I was fortunate enough to have the opportunity to review a copy of The Panem Companion by V. Arrow (available on sale December 2012 via Smart Pop Books). This in an extensively researched book; I was surprised to see the lengths the author took in researching details to which I never gave a second thought. Did you ever wonder what the meaning was behind every single last character’s name? If so, get this book. My compliments to V. Arrow in putting forth so many investigative hours to present a book to the public that will bring new depth and meaning to die-hard fans of the series. It also gave me a renewed respect for Suzanne Collins, who clearly put a lot more thought into particulars than the general public realizes.
This book is definitely for that exact demographic: the intense fans who can’t get enough of The Hunger Games series. If you do not fall within that group, it can be a bit monotonous in areas. Knowing, however, that it was written for those who want to know more about the world Katniss lives in, it does a great job illuminating details one might otherwise miss while reading the books simply for entertainment.
I’ll get the bad out of the way first. At times I felt it was stretching to look for weathered injustices such as racism, sexism, and anti-gay elements in The Hunger Games series. Obviously there are injustices in the Panem, that is sort of the whole point. But with anything in life, if one is trying to look for inequality in every corner, a person will probably be able to find it… even if said prejudices are not really there. For example: the book delves into gender role reversal in an interesting way, yet over-simplifies it. Is there anyone who really thinks completely in black and white about male and female roles or traits anymore? Who does not know a man with a few feminine qualities, or likewise, a woman who is good at traditionally “male” skills?
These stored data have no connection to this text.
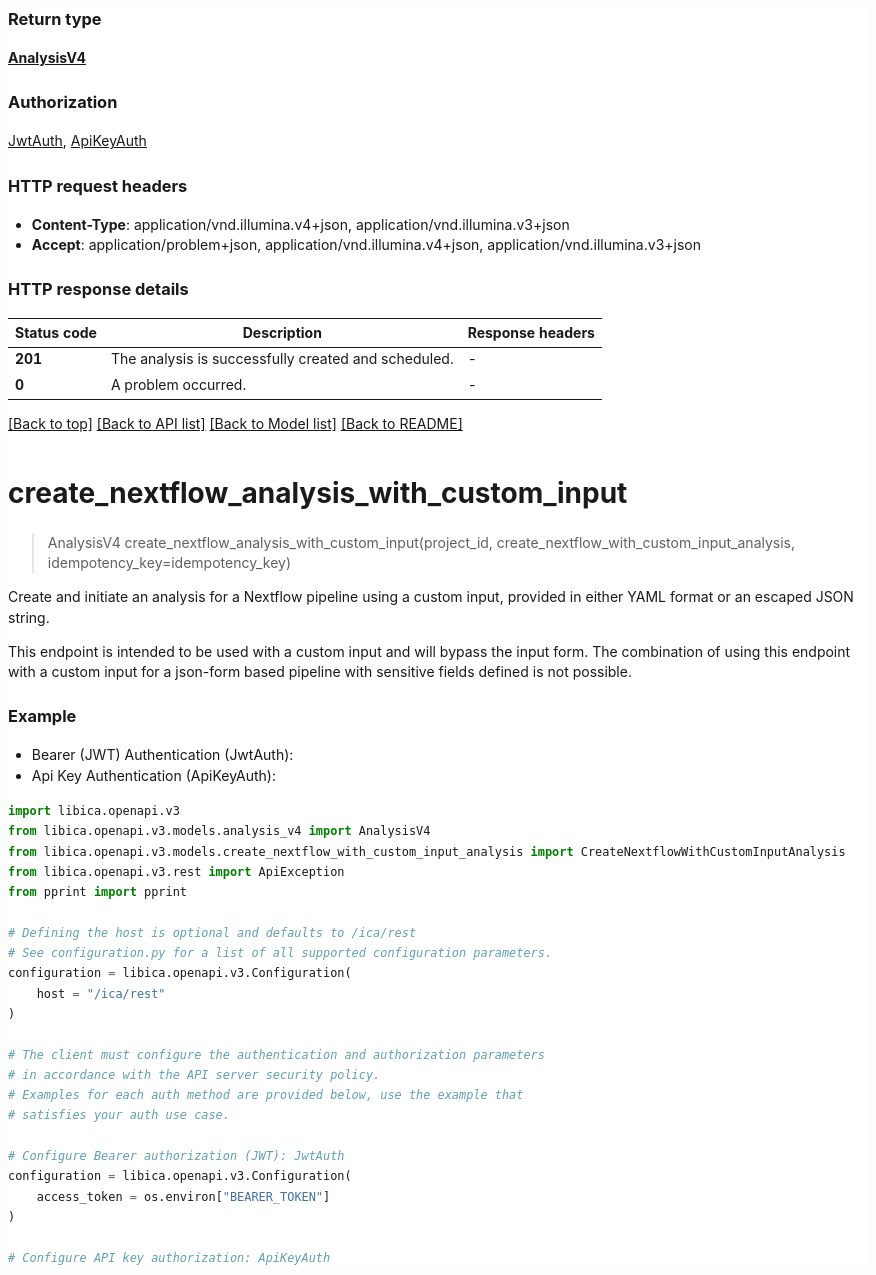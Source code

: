 ### Return type

[**AnalysisV4**](AnalysisV4.md)

### Authorization

[JwtAuth](../README.md#JwtAuth), [ApiKeyAuth](../README.md#ApiKeyAuth)

### HTTP request headers

 - **Content-Type**: application/vnd.illumina.v4+json, application/vnd.illumina.v3+json
 - **Accept**: application/problem+json, application/vnd.illumina.v4+json, application/vnd.illumina.v3+json

### HTTP response details

| Status code | Description | Response headers |
|-------------|-------------|------------------|
**201** | The analysis is successfully created and scheduled. |  -  |
**0** | A problem occurred. |  -  |

[[Back to top]](#) [[Back to API list]](../README.md#documentation-for-api-endpoints) [[Back to Model list]](../README.md#documentation-for-models) [[Back to README]](../README.md)

# **create_nextflow_analysis_with_custom_input**
> AnalysisV4 create_nextflow_analysis_with_custom_input(project_id, create_nextflow_with_custom_input_analysis, idempotency_key=idempotency_key)

Create and initiate an analysis for a Nextflow pipeline using a custom input, provided in either YAML format or an escaped JSON string.

This endpoint is intended to be used with a custom input and will bypass the input form. The combination of using this endpoint with a custom input for a json-form based pipeline with sensitive fields defined is not possible.

### Example

* Bearer (JWT) Authentication (JwtAuth):
* Api Key Authentication (ApiKeyAuth):

```python
import libica.openapi.v3
from libica.openapi.v3.models.analysis_v4 import AnalysisV4
from libica.openapi.v3.models.create_nextflow_with_custom_input_analysis import CreateNextflowWithCustomInputAnalysis
from libica.openapi.v3.rest import ApiException
from pprint import pprint

# Defining the host is optional and defaults to /ica/rest
# See configuration.py for a list of all supported configuration parameters.
configuration = libica.openapi.v3.Configuration(
    host = "/ica/rest"
)

# The client must configure the authentication and authorization parameters
# in accordance with the API server security policy.
# Examples for each auth method are provided below, use the example that
# satisfies your auth use case.

# Configure Bearer authorization (JWT): JwtAuth
configuration = libica.openapi.v3.Configuration(
    access_token = os.environ["BEARER_TOKEN"]
)

# Configure API key authorization: ApiKeyAuth
```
Now the good: I never even thought about some of the fascinating elements that are scrutinized such as a compelling look at the strong possibility of Peeta and Prim being half-siblings. (Yeah, I know… say what?!) Annie Cresta’s character study was also intriguing and well-researched; and of course, the mapping of Panem is something fans will likely adore. It’s one of the more interesting aspects of the series, and yet in some ways, one of the most underdeveloped. It also sheds light on our current reality television in a way that most people are not currently aware of. You may have the general sense that reality TV is “garbage” or a guilty pleasure, but it gives hard information on the contracts that reality stars are required to sign, therefore revealing the darker side of our own current “reality” entertainment. It makes the reader think twice about what they chose to watch after reading the book.
Overall, it’s an informative and well-researched analysis of the world Collins created, and an exploration into some of the parallels between Panem and our current society. I give it a strong four out of five stars.